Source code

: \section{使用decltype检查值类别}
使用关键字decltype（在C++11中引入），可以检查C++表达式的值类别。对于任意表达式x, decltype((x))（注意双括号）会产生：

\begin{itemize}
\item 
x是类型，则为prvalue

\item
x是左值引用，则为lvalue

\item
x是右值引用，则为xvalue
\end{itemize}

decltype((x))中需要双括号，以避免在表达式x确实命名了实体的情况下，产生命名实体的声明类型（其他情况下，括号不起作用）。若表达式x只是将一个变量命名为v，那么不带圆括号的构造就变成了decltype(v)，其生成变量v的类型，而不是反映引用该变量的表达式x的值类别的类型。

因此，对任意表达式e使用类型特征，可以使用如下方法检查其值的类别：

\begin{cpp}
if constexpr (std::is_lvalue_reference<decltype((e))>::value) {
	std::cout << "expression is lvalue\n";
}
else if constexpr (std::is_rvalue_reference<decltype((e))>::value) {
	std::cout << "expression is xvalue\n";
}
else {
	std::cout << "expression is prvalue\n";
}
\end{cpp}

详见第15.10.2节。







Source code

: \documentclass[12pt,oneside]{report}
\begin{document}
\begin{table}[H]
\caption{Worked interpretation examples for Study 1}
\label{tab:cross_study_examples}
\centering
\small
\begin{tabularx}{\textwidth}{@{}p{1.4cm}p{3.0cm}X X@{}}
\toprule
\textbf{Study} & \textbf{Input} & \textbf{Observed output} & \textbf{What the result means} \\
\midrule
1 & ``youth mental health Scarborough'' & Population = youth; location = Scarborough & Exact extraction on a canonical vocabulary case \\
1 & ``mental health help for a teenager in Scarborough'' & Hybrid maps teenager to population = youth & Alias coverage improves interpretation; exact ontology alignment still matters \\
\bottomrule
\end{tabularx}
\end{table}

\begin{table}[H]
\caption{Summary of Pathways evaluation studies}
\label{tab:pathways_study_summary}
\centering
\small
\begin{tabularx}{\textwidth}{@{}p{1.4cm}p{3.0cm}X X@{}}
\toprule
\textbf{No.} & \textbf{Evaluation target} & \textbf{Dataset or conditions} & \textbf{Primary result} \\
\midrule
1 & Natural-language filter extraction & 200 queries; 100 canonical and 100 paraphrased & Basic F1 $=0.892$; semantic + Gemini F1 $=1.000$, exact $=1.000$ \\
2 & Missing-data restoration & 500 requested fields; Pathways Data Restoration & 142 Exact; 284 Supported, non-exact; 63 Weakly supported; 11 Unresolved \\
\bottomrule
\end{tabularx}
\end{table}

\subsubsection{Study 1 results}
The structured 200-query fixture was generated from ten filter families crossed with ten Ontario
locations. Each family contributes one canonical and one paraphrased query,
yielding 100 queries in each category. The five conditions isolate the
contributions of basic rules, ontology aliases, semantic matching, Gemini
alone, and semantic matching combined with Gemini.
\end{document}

TASK GOAL: Go through the material above line by line and tally each one holding "semantic"; give the tally and nothing else.

RESULT: 3